> **WHAT IS EXPECTED**:
The expected result is an exact restatement of the data, free of pictures.

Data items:
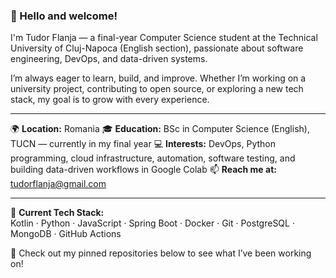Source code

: ### 👋 Hello and welcome!

I'm Tudor Flanja — a final-year Computer Science student at the Technical University of Cluj-Napoca (English section), passionate about software engineering, DevOps, and data-driven systems.

I’m always eager to learn, build, and improve. Whether I’m working on a university project, contributing to open source, or exploring a new tech stack, my goal is to grow with every experience.

---

🌍 **Location:** Romania 
🎓 **Education:** BSc in Computer Science (English), TUCN — currently in my final year 
💻 **Interests:** DevOps, Python programming, cloud infrastructure, automation, software testing, and building data-driven workflows in Google Colab 
📫 **Reach me at:** [tudorflanja@gmail.com](mailto:tudorflanja@gmail.com) 

---

🔧 **Current Tech Stack:**  
Kotlin · Python · JavaScript · Spring Boot · Docker · Git · PostgreSQL · MongoDB · GitHub Actions

📁 Check out my pinned repositories below to see what I’ve been working on!
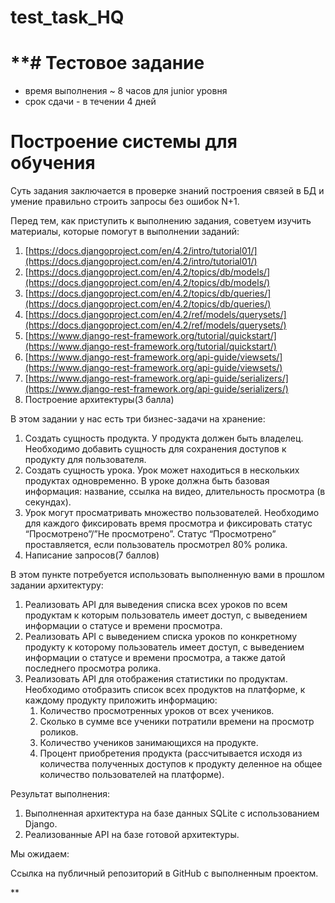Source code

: # test_task_HQ

# **# Тестовое задание

* время выполнения ~ 8 часов для junior уровня
* срок сдачи - в течении 4 дней

# Построение системы для обучения

Суть задания заключается в проверке знаний построения связей в БД и умение правильно строить запросы без ошибок N+1.

Перед тем, как приступить к выполнению задания, советуем изучить материалы, которые помогут в выполнении заданий:

1. [https://docs.djangoproject.com/en/4.2/intro/tutorial01/](https://docs.djangoproject.com/en/4.2/intro/tutorial01/)
2. [https://docs.djangoproject.com/en/4.2/topics/db/models/](https://docs.djangoproject.com/en/4.2/topics/db/models/)
3. [https://docs.djangoproject.com/en/4.2/topics/db/queries/](https://docs.djangoproject.com/en/4.2/topics/db/queries/)
4. [https://docs.djangoproject.com/en/4.2/ref/models/querysets/](https://docs.djangoproject.com/en/4.2/ref/models/querysets/)
5. [https://www.django-rest-framework.org/tutorial/quickstart/](https://www.django-rest-framework.org/tutorial/quickstart/)
6. [https://www.django-rest-framework.org/api-guide/viewsets/](https://www.django-rest-framework.org/api-guide/viewsets/)
7. [https://www.django-rest-framework.org/api-guide/serializers/](https://www.django-rest-framework.org/api-guide/serializers/)
8. Построение архитектуры(3 балла)

В этом задании у нас есть три бизнес-задачи на хранение:

1. Создать сущность продукта. У продукта должен быть владелец. Необходимо добавить сущность для сохранения доступов к продукту для пользователя.
2. Создать сущность урока. Урок может находиться в нескольких продуктах одновременно. В уроке должна быть базовая информация: название, ссылка на видео, длительность просмотра (в секундах).
3. Урок могут просматривать множество пользователей. Необходимо для каждого фиксировать время просмотра и фиксировать статус “Просмотрено”/”Не просмотрено”. Статус “Просмотрено” проставляется, если пользователь просмотрел 80% ролика.
4. Написание запросов(7 баллов)

В этом пункте потребуется использовать выполненную вами в прошлом задании архитектуру:

1. Реализовать API для выведения списка всех уроков по всем продуктам к которым пользователь имеет доступ, с выведением информации о статусе и времени просмотра.
2. Реализовать API с выведением списка уроков по конкретному продукту к которому пользователь имеет доступ, с выведением информации о статусе и времени просмотра, а также датой последнего просмотра ролика.
3. Реализовать API для отображения статистики по продуктам. Необходимо отобразить список всех продуктов на платформе, к каждому продукту приложить информацию:
   1. Количество просмотренных уроков от всех учеников.
   2. Сколько в сумме все ученики потратили времени на просмотр роликов.
   3. Количество учеников занимающихся на продукте.
   4. Процент приобретения продукта (рассчитывается исходя из количества полученных доступов к продукту деленное на общее количество пользователей на платформе).

Результат выполнения:

1. Выполненная архитектура на базе данных SQLite с использованием Django.
2. Реализованные API на базе готовой архитектуры.

Мы ожидаем:

Ссылка на публичный репозиторий в GitHub с выполненным проектом.

**

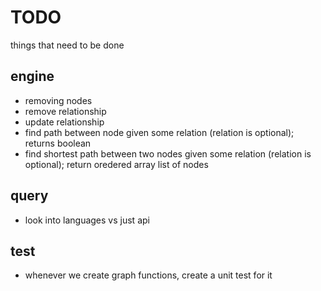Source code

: # TODO
things that need to be done

## engine

- removing nodes
- remove relationship
- update relationship
- find path between node  given some relation (relation is optional); returns boolean
- find shortest path between two nodes given some relation (relation is optional); return oredered array list of nodes

## query

- look into languages vs just api


## test

- whenever we create graph functions, create a unit test for it





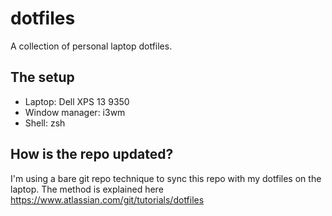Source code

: # dotfiles

A collection of personal laptop dotfiles. 

## The setup 

- Laptop: Dell XPS 13 9350
- Window manager: i3wm
- Shell: zsh

## How is the repo updated?

I'm using a bare git repo technique to sync this repo with my dotfiles on the laptop. The method is explained here https://www.atlassian.com/git/tutorials/dotfiles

> **RESULT**:
Source code

: ### 👋 Hello and welcome!

I'm Tudor Flanja — a final-year Computer Science student at the Technical University of Cluj-Napoca (English section), passionate about software engineering, DevOps, and data-driven systems.

I’m always eager to learn, build, and improve. Whether I’m working on a university project, contributing to open source, or exploring a new tech stack, my goal is to grow with every experience.

---

🌍 **Location:** Romania 
🎓 **Education:** BSc in Computer Science (English), TUCN — currently in my final year 
💻 **Interests:** DevOps, Python programming, cloud infrastructure, automation, software testing, and building data-driven workflows in Google Colab 
📫 **Reach me at:** [tudorflanja@gmail.com](mailto:tudorflanja@gmail.com) 

---

🔧 **Current Tech Stack:**  
Kotlin · Python · JavaScript · Spring Boot · Docker · Git · PostgreSQL · MongoDB · GitHub Actions

📁 Check out my pinned repositories below to see what I’ve been working on!
Source code

: # test_task_HQ

# **# Тестовое задание

* время выполнения ~ 8 часов для junior уровня
* срок сдачи - в течении 4 дней

# Построение системы для обучения

Суть задания заключается в проверке знаний построения связей в БД и умение правильно строить запросы без ошибок N+1.

Перед тем, как приступить к выполнению задания, советуем изучить материалы, которые помогут в выполнении заданий:

1. [https://docs.djangoproject.com/en/4.2/intro/tutorial01/](https://docs.djangoproject.com/en/4.2/intro/tutorial01/)
2. [https://docs.djangoproject.com/en/4.2/topics/db/models/](https://docs.djangoproject.com/en/4.2/topics/db/models/)
3. [https://docs.djangoproject.com/en/4.2/topics/db/queries/](https://docs.djangoproject.com/en/4.2/topics/db/queries/)
4. [https://docs.djangoproject.com/en/4.2/ref/models/querysets/](https://docs.djangoproject.com/en/4.2/ref/models/querysets/)
5. [https://www.django-rest-framework.org/tutorial/quickstart/](https://www.django-rest-framework.org/tutorial/quickstart/)
6. [https://www.django-rest-framework.org/api-guide/viewsets/](https://www.django-rest-framework.org/api-guide/viewsets/)
7. [https://www.django-rest-framework.org/api-guide/serializers/](https://www.django-rest-framework.org/api-guide/serializers/)
8. Построение архитектуры(3 балла)

В этом задании у нас есть три бизнес-задачи на хранение:

1. Создать сущность продукта. У продукта должен быть владелец. Необходимо добавить сущность для сохранения доступов к продукту для пользователя.
2. Создать сущность урока. Урок может находиться в нескольких продуктах одновременно. В уроке должна быть базовая информация: название, ссылка на видео, длительность просмотра (в секундах).
3. Урок могут просматривать множество пользователей. Необходимо для каждого фиксировать время просмотра и фиксировать статус “Просмотрено”/”Не просмотрено”. Статус “Просмотрено” проставляется, если пользователь просмотрел 80% ролика.
4. Написание запросов(7 баллов)

В этом пункте потребуется использовать выполненную вами в прошлом задании архитектуру:

1. Реализовать API для выведения списка всех уроков по всем продуктам к которым пользователь имеет доступ, с выведением информации о статусе и времени просмотра.
2. Реализовать API с выведением списка уроков по конкретному продукту к которому пользователь имеет доступ, с выведением информации о статусе и времени просмотра, а также датой последнего просмотра ролика.
3. Реализовать API для отображения статистики по продуктам. Необходимо отобразить список всех продуктов на платформе, к каждому продукту приложить информацию:
   1. Количество просмотренных уроков от всех учеников.
   2. Сколько в сумме все ученики потратили времени на просмотр роликов.
   3. Количество учеников занимающихся на продукте.
   4. Процент приобретения продукта (рассчитывается исходя из количества полученных доступов к продукту деленное на общее количество пользователей на платформе).

Результат выполнения:

1. Выполненная архитектура на базе данных SQLite с использованием Django.
2. Реализованные API на базе готовой архитектуры.

Мы ожидаем:

Ссылка на публичный репозиторий в GitHub с выполненным проектом.

**

Source code

: # TODO
things that need to be done

## engine

- removing nodes
- remove relationship
- update relationship
- find path between node  given some relation (relation is optional); returns boolean
- find shortest path between two nodes given some relation (relation is optional); return oredered array list of nodes

## query

- look into languages vs just api


## test

- whenever we create graph functions, create a unit test for it





Source code

: # dotfiles

A collection of personal laptop dotfiles. 

## The setup 

- Laptop: Dell XPS 13 9350
- Window manager: i3wm
- Shell: zsh

## How is the repo updated?

I'm using a bare git repo technique to sync this repo with my dotfiles on the laptop. The method is explained here https://www.atlassian.com/git/tutorials/dotfiles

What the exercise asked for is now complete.